# LISTED RECORDS

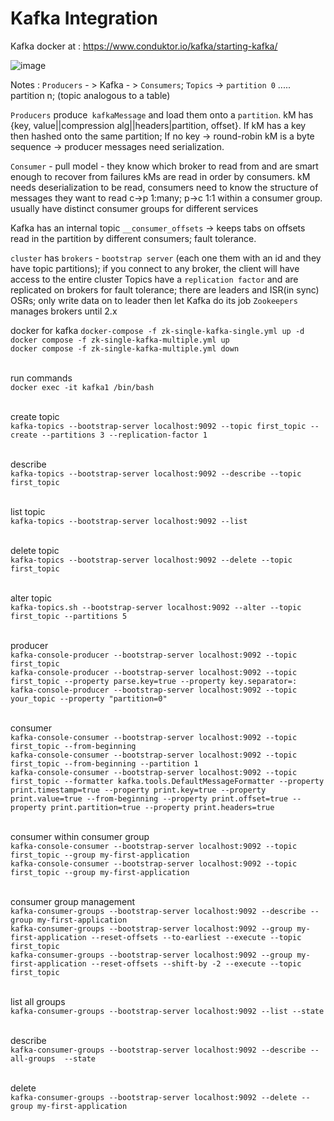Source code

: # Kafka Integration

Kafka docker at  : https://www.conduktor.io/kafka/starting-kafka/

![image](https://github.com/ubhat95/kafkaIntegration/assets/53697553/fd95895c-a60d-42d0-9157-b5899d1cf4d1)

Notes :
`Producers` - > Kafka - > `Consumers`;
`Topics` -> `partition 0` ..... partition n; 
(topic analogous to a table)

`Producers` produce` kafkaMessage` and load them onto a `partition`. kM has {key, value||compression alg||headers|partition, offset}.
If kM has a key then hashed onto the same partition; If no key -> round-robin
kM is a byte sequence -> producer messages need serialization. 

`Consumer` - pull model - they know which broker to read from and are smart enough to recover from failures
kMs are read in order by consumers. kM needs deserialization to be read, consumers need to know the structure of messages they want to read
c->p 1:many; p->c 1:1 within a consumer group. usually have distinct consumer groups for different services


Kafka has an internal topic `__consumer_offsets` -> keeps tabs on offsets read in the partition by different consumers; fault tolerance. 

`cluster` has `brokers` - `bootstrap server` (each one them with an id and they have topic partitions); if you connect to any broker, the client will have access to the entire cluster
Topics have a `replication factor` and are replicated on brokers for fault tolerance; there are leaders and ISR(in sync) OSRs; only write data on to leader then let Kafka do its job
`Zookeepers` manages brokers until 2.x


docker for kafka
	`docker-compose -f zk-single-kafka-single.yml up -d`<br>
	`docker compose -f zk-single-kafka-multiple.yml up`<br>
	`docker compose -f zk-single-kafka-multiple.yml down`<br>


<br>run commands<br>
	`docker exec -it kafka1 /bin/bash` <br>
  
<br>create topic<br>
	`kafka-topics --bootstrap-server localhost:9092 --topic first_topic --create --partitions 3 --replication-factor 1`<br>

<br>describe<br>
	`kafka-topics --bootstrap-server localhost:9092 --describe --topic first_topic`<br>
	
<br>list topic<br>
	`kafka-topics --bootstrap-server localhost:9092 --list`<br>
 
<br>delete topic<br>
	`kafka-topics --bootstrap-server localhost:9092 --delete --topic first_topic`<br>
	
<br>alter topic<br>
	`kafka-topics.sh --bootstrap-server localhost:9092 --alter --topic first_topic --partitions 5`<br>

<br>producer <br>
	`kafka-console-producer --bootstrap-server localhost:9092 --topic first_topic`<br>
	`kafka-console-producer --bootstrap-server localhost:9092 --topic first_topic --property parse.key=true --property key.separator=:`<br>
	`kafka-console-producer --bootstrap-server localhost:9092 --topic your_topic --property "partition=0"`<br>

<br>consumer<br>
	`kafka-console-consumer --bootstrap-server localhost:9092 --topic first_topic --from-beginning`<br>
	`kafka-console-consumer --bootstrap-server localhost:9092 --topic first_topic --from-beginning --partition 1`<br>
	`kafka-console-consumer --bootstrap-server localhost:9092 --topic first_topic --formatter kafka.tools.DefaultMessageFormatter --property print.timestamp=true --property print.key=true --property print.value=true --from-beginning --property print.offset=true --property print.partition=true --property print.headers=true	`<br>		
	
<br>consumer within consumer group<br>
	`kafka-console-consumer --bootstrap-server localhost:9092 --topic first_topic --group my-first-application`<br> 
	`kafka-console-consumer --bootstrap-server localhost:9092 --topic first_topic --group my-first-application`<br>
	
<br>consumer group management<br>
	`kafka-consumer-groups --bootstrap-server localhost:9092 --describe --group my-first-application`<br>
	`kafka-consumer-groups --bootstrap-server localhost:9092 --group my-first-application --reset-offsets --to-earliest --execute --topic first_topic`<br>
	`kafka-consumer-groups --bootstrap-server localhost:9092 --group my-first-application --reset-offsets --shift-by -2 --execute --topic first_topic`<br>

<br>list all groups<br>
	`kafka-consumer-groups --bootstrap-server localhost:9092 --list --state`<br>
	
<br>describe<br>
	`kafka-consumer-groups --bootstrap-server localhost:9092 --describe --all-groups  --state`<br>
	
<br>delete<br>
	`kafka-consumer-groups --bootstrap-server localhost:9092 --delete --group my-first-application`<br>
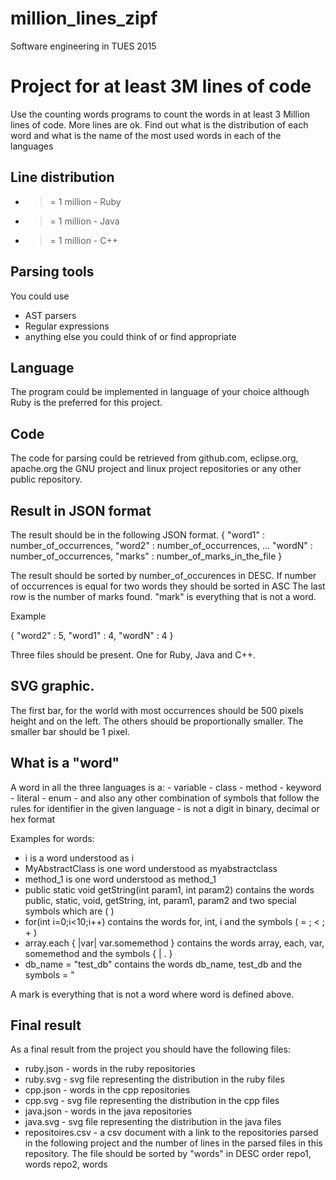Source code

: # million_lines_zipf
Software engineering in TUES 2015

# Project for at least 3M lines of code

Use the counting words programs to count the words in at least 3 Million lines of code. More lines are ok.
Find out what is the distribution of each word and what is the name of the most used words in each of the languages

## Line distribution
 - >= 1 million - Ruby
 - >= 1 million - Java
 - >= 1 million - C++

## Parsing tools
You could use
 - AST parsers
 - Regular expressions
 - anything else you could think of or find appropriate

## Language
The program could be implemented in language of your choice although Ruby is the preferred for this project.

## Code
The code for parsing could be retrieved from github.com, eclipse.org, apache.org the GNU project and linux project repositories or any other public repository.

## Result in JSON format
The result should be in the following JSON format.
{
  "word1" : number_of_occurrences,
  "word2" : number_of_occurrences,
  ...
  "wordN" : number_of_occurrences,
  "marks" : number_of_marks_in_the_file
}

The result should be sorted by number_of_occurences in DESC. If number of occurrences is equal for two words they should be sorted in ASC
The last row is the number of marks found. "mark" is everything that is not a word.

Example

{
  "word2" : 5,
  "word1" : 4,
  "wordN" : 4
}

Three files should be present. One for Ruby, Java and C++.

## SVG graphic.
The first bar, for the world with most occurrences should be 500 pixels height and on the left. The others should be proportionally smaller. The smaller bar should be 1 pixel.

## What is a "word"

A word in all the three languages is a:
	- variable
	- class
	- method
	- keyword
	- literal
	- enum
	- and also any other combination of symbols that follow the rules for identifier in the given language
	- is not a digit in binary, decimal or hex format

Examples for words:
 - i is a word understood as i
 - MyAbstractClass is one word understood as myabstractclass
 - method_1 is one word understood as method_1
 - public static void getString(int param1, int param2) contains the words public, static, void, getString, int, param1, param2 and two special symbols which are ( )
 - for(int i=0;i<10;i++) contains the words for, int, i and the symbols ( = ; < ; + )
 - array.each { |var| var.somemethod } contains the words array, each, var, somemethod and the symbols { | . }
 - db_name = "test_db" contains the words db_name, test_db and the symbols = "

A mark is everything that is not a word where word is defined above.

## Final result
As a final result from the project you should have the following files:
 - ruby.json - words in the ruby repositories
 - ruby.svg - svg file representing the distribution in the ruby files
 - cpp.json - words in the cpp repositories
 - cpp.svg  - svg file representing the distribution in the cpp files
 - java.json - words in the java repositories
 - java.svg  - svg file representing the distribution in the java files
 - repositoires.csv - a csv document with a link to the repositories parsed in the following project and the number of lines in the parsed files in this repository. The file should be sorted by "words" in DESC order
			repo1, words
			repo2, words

# PROBLEM TO WORK ON
Transcribe the lines above between the line holding "localhost:9092 --topic your_topic" and the line holding "<br>delete<br>", inclusive, exactly as they stand and with nothing added.

# OUTPUT BELOW
	`kafka-console-producer --bootstrap-server localhost:9092 --topic your_topic --property "partition=0"`<br>

<br>consumer<br>
	`kafka-console-consumer --bootstrap-server localhost:9092 --topic first_topic --from-beginning`<br>
	`kafka-console-consumer --bootstrap-server localhost:9092 --topic first_topic --from-beginning --partition 1`<br>
	`kafka-console-consumer --bootstrap-server localhost:9092 --topic first_topic --formatter kafka.tools.DefaultMessageFormatter --property print.timestamp=true --property print.key=true --property print.value=true --from-beginning --property print.offset=true --property print.partition=true --property print.headers=true	`<br>		
	
<br>consumer within consumer group<br>
	`kafka-console-consumer --bootstrap-server localhost:9092 --topic first_topic --group my-first-application`<br> 
	`kafka-console-consumer --bootstrap-server localhost:9092 --topic first_topic --group my-first-application`<br>
	
<br>consumer group management<br>
	`kafka-consumer-groups --bootstrap-server localhost:9092 --describe --group my-first-application`<br>
	`kafka-consumer-groups --bootstrap-server localhost:9092 --group my-first-application --reset-offsets --to-earliest --execute --topic first_topic`<br>
	`kafka-consumer-groups --bootstrap-server localhost:9092 --group my-first-application --reset-offsets --shift-by -2 --execute --topic first_topic`<br>

<br>list all groups<br>
	`kafka-consumer-groups --bootstrap-server localhost:9092 --list --state`<br>
	
<br>describe<br>
	`kafka-consumer-groups --bootstrap-server localhost:9092 --describe --all-groups  --state`<br>
	
<br>delete<br>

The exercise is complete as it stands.